The Rise of The Lega: A New Era of Right Wing Italian Politics


Italy, as we know it today, did not come into fruition until the year 1871. This recent unification data allowed for independent identities to arise amongst certain areas of Italy, with loyalties being to one’s city or region and less so top that of the modern nation. This historic and crucial trend across the Italian peninsula was instrumental in creating some of the most magnificent cities in the world, but the very same ideology that provided Italy with stunning architecture and culture has led feelings of division amongst compatriots, especially between some of those in the North and South of the country. From this rift was born the ever so infamous Lega Nord. Yet today, the Lega Nord does not advocate strongly for Northern independence but is well known for being the Italian political party against immigration and for creating the ever so infamous “Prima Gli Italia” rally cry. So, what exactly is the Lega Nord? Why has their party’s values shifted so drastically over its history and does their rise in popularity signify a frameshift in the minds of Italians to a more right-wing government reminiscent of the past?

The Birth of Lega Nord

The Lega Nord was founded in the year 1991 when Umberto Bossi, leader of the Lega Nord from 1991-2012, merged the Lombard League with other regional right-wing parties to create Lega Nord. Bossi’s party quickly grew in popularity becoming the “largest political faction in the country on the strength of its federalist message and distance from incumbent corruption” by 1994 (Tikkanen, 2018). Yet what Bossi is renowned for his anti-Southern sentiment. Bossi was a firm believer that the South of Italy was a cancer to the North and modeled his party around his beliefs. That the economic and cultural differences were so vast, that they were two different worlds in one nation. He went as far as to illegitimately declare the Republic of Padania in 1996. Fortunately for Italians everywhere, the motion for secession was not supported by many resulting in a limited scope in support across Italy, as naturally Southern Italians were not in support of a secessionist party, and neither was the majority in the North of the nation. This realization forced Bossi to slightly change his secessionist agenda to appeal to a larger voting audience from outright secession to advocating for regional autonomy and a hardline immigration stance. Under Bossi, the Lega Nord stood for the goal of Northern independence, that is until human nature leads to the Bossi’s demise.

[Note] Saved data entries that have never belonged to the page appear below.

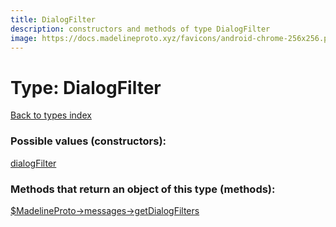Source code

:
 ```yaml
---
title: DialogFilter
description: constructors and methods of type DialogFilter
image: https://docs.madelineproto.xyz/favicons/android-chrome-256x256.png
---
```

# Type: DialogFilter  
[Back to types index](index.md)



### Possible values (constructors):

[dialogFilter](../constructors/dialogFilter.md)  



### Methods that return an object of this type (methods):

[$MadelineProto->messages->getDialogFilters](../methods/messages.getDialogFilters.md)  



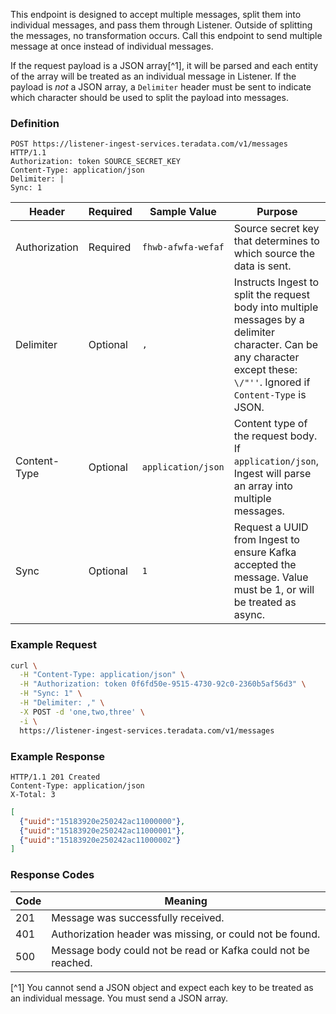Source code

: This endpoint is designed to accept multiple messages, split them into individual messages, and pass them through Listener. Outside of splitting the messages, no transformation occurs. Call this endpoint to send multiple message at once instead of individual messages.

If the request payload is a JSON array[^1], it will be parsed and each entity of the array will be treated as an individual message in Listener.  If the payload is *not* a JSON array, a `Delimiter` header must be sent to indicate which character should be used to split the payload into messages.

### Definition

```http
POST https://listener-ingest-services.teradata.com/v1/messages HTTP/1.1
Authorization: token SOURCE_SECRET_KEY
Content-Type: application/json
Delimiter: |
Sync: 1
```

Header        | Required | Sample Value       | Purpose
------        | -------- | ------------       | -------
Authorization | Required | `fhwb-afwfa-wefaf` | Source secret key that determines to which source the data is sent.
Delimiter     | Optional | `,`                | Instructs Ingest to split the request body into multiple messages by a delimiter character. Can be any character except these: `\/"''`. Ignored if `Content-Type` is JSON.
Content-Type  | Optional | `application/json` | Content type of the request body. If `application/json`, Ingest will parse an array into multiple messages.
Sync          | Optional | `1`                | Request a UUID from Ingest to ensure Kafka accepted the message. Value must be 1, or will be treated as async.

### Example Request

```bash
curl \
  -H "Content-Type: application/json" \
  -H "Authorization: token 0f6fd50e-9515-4730-92c0-2360b5af56d3" \
  -H "Sync: 1" \
  -H "Delimiter: ," \
  -X POST -d 'one,two,three' \
  -i \
  https://listener-ingest-services.teradata.com/v1/messages
```

### Example Response

```http
HTTP/1.1 201 Created
Content-Type: application/json
X-Total: 3
```
```json
[
  {"uuid":"15183920e250242ac11000000"},
  {"uuid":"15183920e250242ac11000001"},
  {"uuid":"15183920e250242ac11000002"}
]
```

### Response Codes

Code | Meaning
---- | -------
201  | Message was successfully received.
401  | Authorization header was missing, or could not be found.
500  | Message body could not be read or Kafka could not be reached.

[^1] You cannot send a JSON object and expect each key to be treated as an individual message. You must send a JSON array.
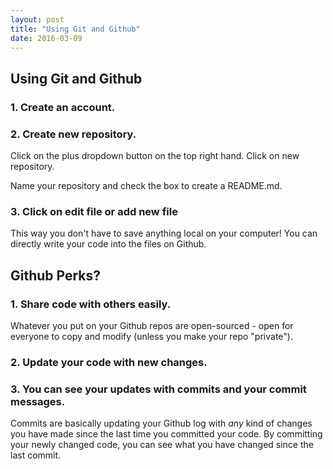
 ```yaml
---
layout: post
title: "Using Git and Github"
date: 2016-03-09
---
```


## Using Git and Github

### 1. Create an account.

### 2. Create new repository.

Click on the plus dropdown button on the top right hand. Click on new repository.

Name your repository and check the box to create a README.md.

### 3. Click on edit file or add new file

This way you don\'t have to save anything local on your computer! You can directly write your code into the files on Github.

## Github Perks?

### 1. Share code with others easily.

Whatever you put on your Github repos are open-sourced - open for everyone to copy and modify (unless you make your repo \"private\").

### 2. Update your code with new changes.

### 3. You can see your updates with commits and your commit messages.

Commits are basically updating your Github log with *any* kind of changes you have made since the last time you committed your code. 
By committing your newly changed code, you can see what you have changed since the last commit.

Symbol for Bossi’s Lega Nord supporting the Padania Secessionist Movement, with the infamous Lega Knight next to the Padania symbol and a top the word Padania.

Change in Policy

Bossi was forced to resign as leader of Lega Nord in 2012 due to a scandal involving allocating funds from the party for his personal expenditures, of which he was found guilty in 2017 and sentenced to 27 months in prison. His successor Matteo Slavini had a different approach to his predecessor. Matteo Slavini did not believe that the North should secede from Italy, but rather support and Italian secession from Europe. For the League of Today the North is not a Slave to the South but rather “Italy is a slave to the European Union” (Barnes, 2018). Slavini even changed the ever so infamous name from Lega Nord to simply Lega, as Slavini did not see a divided Italy but a united common people being oppressed by Brussels and its policies, particularly regarding immigration. Matteo Slavini had drastically shifted the focus of the party from North vs. South to Us vs. Them, with Them being non-Italians. This anti-Brussels sentiment spurs primarily from an opposition to the pro-migrant policies of Brussels, believing that the liberal migrant policies of the European Union are mutilating Italy, her culture, and her identity.

Matteo Slavini advocating for an end to illegal immigration. His sign translates to Stop the Invasion Our People First.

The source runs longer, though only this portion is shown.